[Source texts of formatted documents]

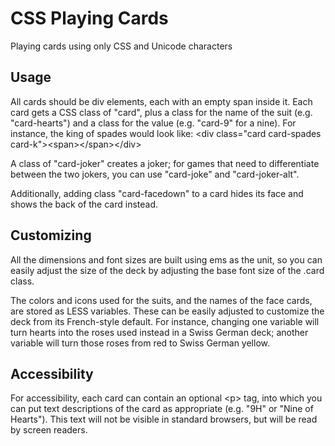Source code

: CSS Playing Cards
=================

Playing cards using only CSS and Unicode characters

Usage
-----
All cards should be div elements, each with an empty span inside it. Each card gets a CSS class of "card", plus a class for the name of the suit (e.g. "card-hearts") and a class for the value (e.g. "card-9" for a nine). For instance, the king of spades would look like:
  &lt;div class="card card-spades card-k"&gt;&lt;span&gt;&lt;/span&gt;&lt;/div&gt;

A class of "card-joker" creates a joker; for games that need to differentiate between the two jokers, you can use "card-joke" and "card-joker-alt".

Additionally, adding class "card-facedown" to a card hides its face and shows the back of the card instead.

Customizing
-----------
All the dimensions and font sizes are built using ems as the unit, so you can easily adjust the size of the deck by adjusting the base font size of the .card class.

The colors and icons used for the suits, and the names of the face cards, are stored as LESS variables. These can be easily adjusted to customize the deck from its French-style default. For instance, changing one variable will turn hearts into the roses used instead in a Swiss German deck; another variable will turn those roses from red to Swiss German yellow.

Accessibility
-------------
For accessibility, each card can contain an optional &lt;p&gt; tag, into which you can put text descriptions of the card as appropriate (e.g. "9H" or "Nine of Hearts"). This text will not be visible in standard browsers, but will be read by screen readers.
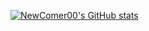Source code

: [![NewComer00's GitHub stats](https://github-readme-stats.vercel.app/api?username=NewComer00&show_icons=true&theme=onedark )](https://github.com/anuraghazra/github-readme-stats)
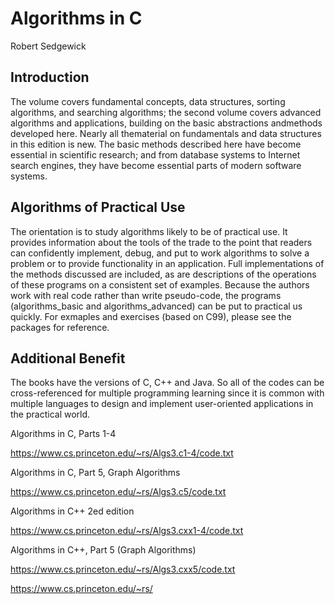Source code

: # Algorithms in C
Robert Sedgewick

## Introduction

The volume covers fundamental concepts, data structures, sorting algorithms, and searching 
algorithms; the second volume covers advanced algorithms and applications, building on the
basic abstractions andmethods developed here. Nearly all thematerial on fundamentals and data 
structures in this edition is new. The basic methods described here have become essential in 
scientific research; and from database systems to Internet search engines, they have become
essential parts of modern software systems.

## Algorithms of Practical Use

The orientation is to study algorithms likely to be of practical use. It provides information 
about the tools of the trade to the point that readers can confidently implement, debug, and 
put to work algorithms to solve a problem or to provide functionality in an application. Full 
implementations of the methods discussed are included, as are descriptions  of the operations 
of these programs on a consistent set of examples. Because the authors work with real code
rather than write pseudo-code, the programs (algorithms_basic and algorithms_advanced) can be 
put to practical us quickly. For exmaples and exercises (based on C99), please see the packages 
for reference. 

## Additional Benefit

The books have the versions of C, C++ and Java. So all of the codes can be cross-referenced
for multiple programming learning since it is common with multiple languages to design and 
implement user-oriented applications in the practical world. 


Algorithms in C, Parts 1-4

https://www.cs.princeton.edu/~rs/Algs3.c1-4/code.txt

Algorithms in C, Part 5, Graph Algorithms

https://www.cs.princeton.edu/~rs/Algs3.c5/code.txt

Algorithms in C++ 2ed edition

https://www.cs.princeton.edu/~rs/Algs3.cxx1-4/code.txt

Algorithms in C++, Part 5 (Graph Algorithms) 

https://www.cs.princeton.edu/~rs/Algs3.cxx5/code.txt

https://www.cs.princeton.edu/~rs/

● Work item
Using the entries above, give again each line from the one containing "## Additional Benefit" through the last line, exactly and only those.

● Task result
## Additional Benefit

The books have the versions of C, C++ and Java. So all of the codes can be cross-referenced
for multiple programming learning since it is common with multiple languages to design and 
implement user-oriented applications in the practical world. 


Algorithms in C, Parts 1-4

https://www.cs.princeton.edu/~rs/Algs3.c1-4/code.txt

Algorithms in C, Part 5, Graph Algorithms

https://www.cs.princeton.edu/~rs/Algs3.c5/code.txt

Algorithms in C++ 2ed edition

https://www.cs.princeton.edu/~rs/Algs3.cxx1-4/code.txt

Algorithms in C++, Part 5 (Graph Algorithms) 

https://www.cs.princeton.edu/~rs/Algs3.cxx5/code.txt

https://www.cs.princeton.edu/~rs/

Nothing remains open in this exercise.